To develop an algorithm on the basis of EHR variables alone (EHR algorithm), we fitted a logistic regression model with the adaptive LASSO algorithm to ensure consistent variable selection.³⁴ To develop an algorithm on the basis of PROs alone (PRO algorithm), we fit a logistic regression model where all of the PROs are included as covariates, with observed 180-day mortality as the outcome. To develop an algorithm that includes both EHR and PRO variables (EHR + PRO algorithm), we applied a two-phase method to fit the prediction algorithm and estimate the area under the receiver operating characteristic curve (AUC) and area under the precision-recall curve (AUPRC) that makes full use of all available EHR (N = 8,555 PCAM; N = 3,795 PAH) and PRO (N = 4,677 PCAM; N = 1,193 PAH) data.^35-37 Rationale and approaches for deriving the EHR, PRO, and EHR + PROs model are provided in the Data Supplement.

Statistical Analysis

We used descriptive statistics to compare the characteristics of the study population, stratified by whether PROs were collected. All algorithm analyses were performed separately for the PCAM and PAH cohorts using Rstudio software. We first explored correlations among individual PRO features using the aggregated PCAM and PAH data. We then fit logistic regression models with 180-day mortality as the outcome and each PRO as the only covariate. We also fit two-variable logistic regression models that assessed the association between each PRO and mortality, adjusted for the continuous 180-day mortality risk from the EHR algorithm. These exploratory analyses informed independent associations between PROs and mortality and the potential of PROs to augment ML performance.

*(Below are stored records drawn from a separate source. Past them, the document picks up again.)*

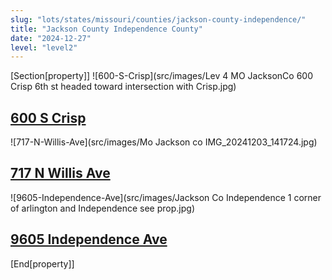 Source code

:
 ```yaml
---
slug: "lots/states/missouri/counties/jackson-county-independence/"
title: "Jackson County Independence County"
date: "2024-12-27"
level: "level2"
---
```


[Section[property]]
![600-S-Crisp](src/images/Lev 4 MO JacksonCo 600 Crisp 6th st headed toward intersection with Crisp.jpg)
## [600 S Crisp](600-s-crisp/)

![717-N-Willis-Ave](src/images/Mo Jackson co IMG_20241203_141724.jpg)
## [717 N Willis Ave](717-n-willis-ave/)

![9605-Independence-Ave](src/images/Jackson Co Independence 1 corner of arlington and Independence see prop.jpg)
## [9605 Independence Ave](9605-independence-ave/)

[End[property]]

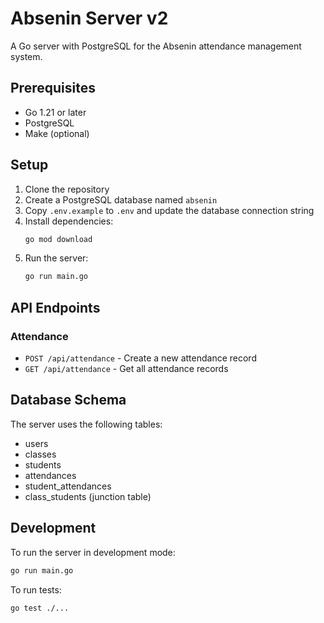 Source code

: # Absenin Server v2

A Go server with PostgreSQL for the Absenin attendance management system.

## Prerequisites

- Go 1.21 or later
- PostgreSQL
- Make (optional)

## Setup

1. Clone the repository
2. Create a PostgreSQL database named `absenin`
3. Copy `.env.example` to `.env` and update the database connection string
4. Install dependencies:
   ```bash
   go mod download
   ```
5. Run the server:
   ```bash
   go run main.go
   ```

## API Endpoints

### Attendance

- `POST /api/attendance` - Create a new attendance record
- `GET /api/attendance` - Get all attendance records

## Database Schema

The server uses the following tables:
- users
- classes
- students
- attendances
- student_attendances
- class_students (junction table)

## Development

To run the server in development mode:
```bash
go run main.go
```

To run tests:
```bash
go test ./...
```  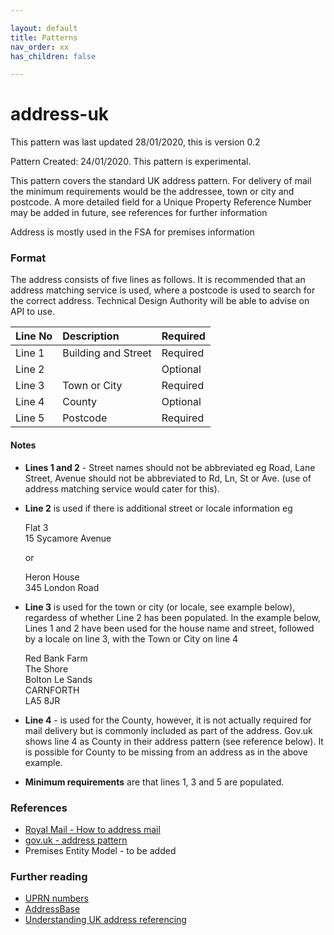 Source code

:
 ```yaml
---

layout: default
title: Patterns
nav_order: xx
has_children: false

---
```


# address-uk

This pattern was last updated 28/01/2020, this is version 0.2

Pattern Created: 24/01/2020.  This pattern is experimental.

This pattern covers the standard UK address pattern.  For delivery of mail the minimum requirements would be the addressee, town or city and postcode.  A more detailed field for a Unique Property Reference Number may be added in future, see references for further information

Address is mostly used in the FSA for premises information

### Format

The address consists of five lines as follows.  It is recommended that an address matching service is used, where a postcode is used to search for the correct address.  Technical Design Authority will be able to advise on API to use.  

| Line No | Description  | Required |
|:--------|:-------------|:---------|
| Line 1  | Building and Street | Required |
| Line 2  |              | Optional |
| Line 3  | Town or City | Required |
| Line 4  | County       | Optional |
| Line 5  | Postcode     | Required |

#### Notes
-   **Lines 1 and 2** - Street names should not be abbreviated eg Road, Lane Street, Avenue should not be abbreviated to Rd, Ln, St or Ave.  (use of address matching service would cater for this).

-   **Line 2** is used if there is additional street or locale information eg

    Flat 3\
    15 Sycamore Avenue

    or

    Heron House\
    345 London Road

-   **Line 3** is used for the town or city (or locale, see example below), regardess of whether Line 2 has been populated.
In the example below, Lines 1 and 2 have been used for the house name and street, followed by a locale on line 3, with the Town or City on line 4


    Red Bank Farm\
    The Shore\
    Bolton Le Sands\
    CARNFORTH\
    LA5 8JR

-   **Line 4** - is used for the County, however, it is not actually required for mail delivery but is commonly included as part of the address.  Gov.uk shows line 4 as County in their address pattern (see reference below). It is possible for County to be missing from an address as in the above example.

-   **Minimum requirements** are that lines 1, 3 and 5 are populated.

### References
-   [Royal Mail - How to address mail](https://www.postoffice.co.uk/mail/how-to-address-mail)
-   [gov.uk - address pattern](https://design-system.service.gov.uk/patterns/addresses/)
-   Premises Entity Model - to be added

### Further reading
-   [UPRN numbers](https://www.ordnancesurvey.co.uk/business-government/tools-support/uprn)
-   [AddressBase](https://www.ordnancesurvey.co.uk/business-government/products/addressbase)
-   [Understanding UK address referencing](http://www.restore.ac.uk/geo-refer/91221ctuks00y00000000.php)
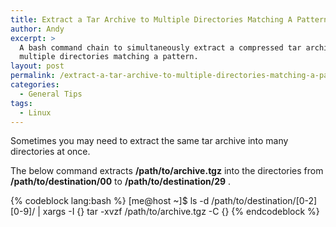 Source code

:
 ```yaml
---
title: Extract a Tar Archive to Multiple Directories Matching A Pattern
author: Andy
excerpt: >
  A bash command chain to simultaneously extract a compressed tar archive to
  multiple directories matching a pattern.
layout: post
permalink: /extract-a-tar-archive-to-multiple-directories-matching-a-pattern/
categories:
  - General Tips
tags:
  - Linux
---
```

Sometimes you may need to extract the same tar archive into many directories at once.

The below command extracts **/path/to/archive.tgz** into the directories from 
**/path/to/destination/00** to **/path/to/destination/29** .

{% codeblock lang:bash %}
[me@host ~]$ ls -d /path/to/destination/[0-2][0-9]/ | xargs -I {} tar -xvzf /path/to/archive.tgz -C {}
{% endcodeblock %}
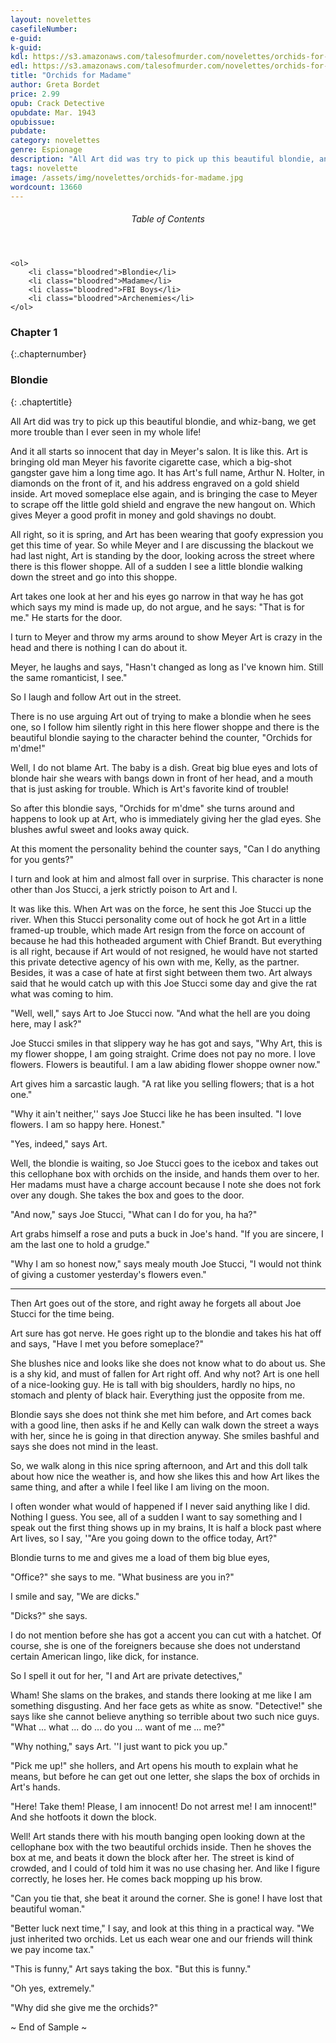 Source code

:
 ```yaml
---
layout: novelettes
casefileNumber: 
e-guid: 
k-guid:
kdl: https://s3.amazonaws.com/talesofmurder.com/novelettes/orchids-for-madame.mobi
edl: https://s3.amazonaws.com/talesofmurder.com/novelettes/orchids-for-madame.epub
title: "Orchids for Madame"
author: Greta Bordet
price: 2.99
opub: Crack Detective 
opubdate: Mar. 1943
opubissue:
pubdate: 
category: novelettes 
genre: Espionage 
description: "All Art did was try to pick up this beautiful blondie, and whiz-bang, we get more trouble than I ever seen in my whole life!"
tags: novelette 
image: /assets/img/novelettes/orchids-for-madame.jpg
wordcount: 13660
---
```


<div class="toc">
	<header>
		<h6>Table of Contents</h6>
	</header>
	
	<ol>
		<li class="bloodred">Blondie</li>
		<li class="bloodred">Madame</li>
		<li class="bloodred">FBI Boys</li>
		<li class="bloodred">Archenemies</li>
	</ol>
</div> <!-- table-of-contents -->

### Chapter 1
{:.chapternumber}

### Blondie
{: .chaptertitle}

All Art did was try to pick up this beautiful blondie, and whiz-bang, we get more trouble than I ever seen in my whole life!

And it all starts so innocent that day in Meyer's salon. It is like this. Art is bringing old man Meyer his favorite cigarette case, which a big-shot gangster gave him a long time ago. It has Art's full name, Arthur N. Holter, in diamonds on the front of it, and his address engraved on a gold shield inside. Art moved someplace else again, and is bringing the case to Meyer to scrape off the little gold shield and engrave the new hangout on. Which gives Meyer a good profit in money and gold shavings no doubt.

All right, so it is spring, and Art has been wearing that goofy expression you get this time of year. So while Meyer and I are discussing the blackout we had last night, Art is standing by the door, looking across the street where there is this flower shoppe. All of a sudden I see a little blondie walking down the street and go into this shoppe.

Art takes one look at her and his eyes go narrow in that way he has got which says my mind is made up, do not argue, and he says: "That is for me." He starts for the door.

I turn to Meyer and throw my arms around to show Meyer Art is crazy in the head and there is nothing I can do about it.

Meyer, he laughs and says, "Hasn't changed as long as I've known him. Still the same romanticist, I see."

So I laugh and follow Art out in the street.

There is no use arguing Art out of trying to make a blondie when he sees one, so I follow him silently right in this here flower shoppe and there is the beautiful blondie saying to the character behind the counter, "Orchids for m'dme!"

Well, I do not blame Art. The baby is a dish. Great big blue eyes and lots of blonde hair she wears with bangs down in front of her head, and a mouth that is just asking for trouble. Which is Art's favorite kind of trouble!

So after this blondie says, "Orchids for m'dme" she turns around and happens to look up at Art, who is immediately giving her the glad eyes. She blushes awful sweet and looks away quick.

At this moment the personality behind the counter says, "Can I do anything for you gents?"

I turn and look at him and almost fall over in surprise. This character is none other than Jos Stucci, a jerk strictly poison to Art and I.

It was like this. When Art was on the force, he sent this Joe Stucci up the river. When this Stucci personality come out of hock he got Art in a little framed-up trouble, which made Art resign from the force on account of because he had this hotheaded argument with Chief Brandt. But everything is all right, because if Art would of not resigned, he would have not started this private detective agency of his own with me, Kelly, as the partner. Besides, it was a case of hate at first sight between them two. Art always said that he would catch up with this Joe Stucci some day and give the rat what was coming to him.

"Well, well," says Art to Joe Stucci now. "And what the hell are you doing here, may I ask?"

Joe Stucci smiles in that slippery way he has got and says, "Why Art, this is my flower shoppe, I am going straight. Crime does not pay no more. I love flowers. Flowers is beautiful. I am a law abiding flower shoppe owner now."

Art gives him a sarcastic laugh. "A rat like you selling flowers; that is a hot one."

"Why it ain't neither,'' says Joe Stucci like he has been insulted. "I love flowers. I am so happy here. Honest."

"Yes, indeed," says Art.

Well, the blondie is waiting, so Joe Stucci goes to the icebox and takes out this cellophane box with orchids on the inside, and hands them over to her. Her madams must have a charge account because I note she does not fork over any dough. She takes the box and goes to the door.

"And now," says Joe Stucci, "What can I do for you, ha ha?"

Art grabs himself a rose and puts a buck in Joe's hand. "If you are sincere, I am the last one to hold a grudge."

"Why I am so honest now," says mealy mouth Joe Stucci, "I would not think of giving a customer yesterday's flowers even."

<hr class="sec-break" />

Then Art goes out of the store, and right away he forgets all about Joe Stucci for the time being.

Art sure has got nerve. He goes right up to the blondie and takes his hat off and says, "Have I met you before someplace?"

She blushes nice and looks like she does not know what to do about us. She is a shy kid, and must of fallen for Art right off. And why not? Art is one hell of a nice-looking guy. He is tall with big shoulders, hardly no hips, no stomach and plenty of black hair. Everything just the opposite from me.

Blondie says she does not think she met him before, and Art comes back with a good line, then asks if he and Kelly can walk down the street a ways with her, since he is going in that direction anyway. She smiles bashful and says she does not mind in the least.

So, we walk along in this nice spring afternoon, and Art and this doll talk about how nice the weather is, and how she likes this and how Art likes the same thing, and after a while I feel like I am living on the moon.

I often wonder what would of happened if I never said anything like I did. Nothing I guess. You see, all of a sudden I want to say something and I speak out the first thing shows up in my brains, It is half a block past where Art lives, so I say, '"Are you going down to the office today, Art?"

Blondie turns to me and gives me a load of them big blue eyes,

"Office?" she says to me. "What business are you in?"

I smile and say, "We are dicks."

"Dicks?" she says.

I do not mention before she has got a accent you can cut with a hatchet. Of course, she is one of the foreigners because she does not understand certain American lingo, like dick, for instance.

So I spell it out for her, "I and Art are private detectives,"

Wham! She slams on the brakes, and stands there looking at me like I am something disgusting. And her face gets as white as snow. "Detective!" she says like she cannot believe anything so terrible about two such nice guys. "What ... what ... do ... do you ... want of me ... me?"

"Why nothing," says Art. ''I just want to pick you up."

"Pick me up!" she hollers, and Art opens his mouth to explain what he means, but before he can get out one letter, she slaps the box of orchids in Art's hands.

"Here! Take them! Please, I am innocent! Do not arrest me! I am innocent!" And she hotfoots it down the block.

Well! Art stands there with his mouth banging open looking down at the cellophane box with the two beautiful orchids inside. Then he shoves the box at me, and beats it down the block after her. The street is kind of crowded, and I could of told him it was no use chasing her. And like I figure correctly, he loses her. He comes back mopping up his brow.

"Can you tie that, she beat it around the corner. She is gone! I have lost that beautiful woman."

"Better luck next time," I say, and look at this thing in a practical way. "We just inherited two orchids. Let us each wear one and our friends will think we pay income tax."

"This is funny," Art says taking the box. "But this is funny."

"Oh yes, extremely."

"Why did she give me the orchids?"

<p id="theend">~ End of Sample ~</p>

Then the performance of the three different algorithms (EHR, PRO, and EHR + PRO) was assessed by calculating AUC and AUPRC, our primary performance metrics. True-positive rate (TPR) and false-positive rate at a previously specified 10% risk threshold²⁹ were secondary performance metrics. The 95% CIs for each performance metric were derived using bootstrapping, where each of the two cohorts was repeatedly sampled with replacement to generate 1,000 data sets of the same size. Performance for the EHR model was evaluated for all individuals in the testing set for PCAM (n = 2,566) and in the entire cohort for PAH (n = 3,795). Performance of the PRO and EHR + PRO models were evaluated only for those who had complete PRO data (n = 1,387 for PCAM and n = 1,193 for PAH). Because estimation of the performance metrics for the EHR + PRO algorithm corrected for the potential nonrepresentativeness of the subset of individuals with complete PRO data, the EHR + PRO results are therefore representative of the complete test set. As a sensitivity analysis, we obtained predictive accuracy metrics for all models from the test set for PCAM using only the subset of individuals with PRO data available (n = 1,387). Finally, we conducted a decision curve analysis (see the Data Supplement for methodology) to assess the clinical impact of using each model to identify high-risk patients for the purpose of directing earlier supportive care.^38-40

RESULTS

Cohort Description

The study cohort consisted of 8,555 patients who had 50,590 encounters from the tertiary oncology practice and 3,795 patients who had 32,805 encounters from the community oncology practice (median encounters per patient 4, interquartile range 2-7 during study period). The median age was 63.6 years (interquartile range 52.6-72.1 years), 6,989 (56.6%) were female, 8,250 (66.8%) were non-Hispanic White, 2,945 (23.8%) were non-Hispanic Black, 296 (2.4%) were Hispanic, and 6,207 (50.3%) had Medicare insurance. Among patients in the tertiary and community oncology practice cohort, 485 (5.7%) and 122 (3.2%), respectively, died during the 180-day follow-up period. 4,677 (54.7%) patients at the tertiary oncology practice and 1,193 (31.4%) patients at the community oncology practice had completed PRO assessments. Compared with patients who did not complete PRO assessments, patients who completed PRO assessments were more likely to be White (4,289 [73.1%] v 3,961 [61.1%]; P < .001) and have managed care insurance (1,962 [33.4%] v 1,811 [27.9%]; Table 1).

TABLE 1.

Baseline Demographic Characteristics of Patients

Correlation Among PRO Variables

In the combined tertiary and community oncology practice cohorts, decreased performance status was strongly correlated with fatigue (r = 0.69), decreased appetite (r = 0.5), and poorer quality of life (r = 0.58); fatigue was also strongly correlated with poorer quality of life (r = 0.6) and decreased appetite (r = 0.51; Fig 1). Increased anxiety was strongly correlated with increased sadness (r = 0.72). The correlation for all other PRO variable pairs was weak or moderate (r < 0.5). These results were consistent in practice-specific subset analyses (Appendix Figs A3 and A4).

FIG 1.

The correlations between the PROs in the data set. Darker and larger dots indicate stronger correlations. For example, the correlation between decreased performance status and fatigue was 0.69, while the correlation between anxiety and sadness was 0.72. PRO, patient-reported outcome.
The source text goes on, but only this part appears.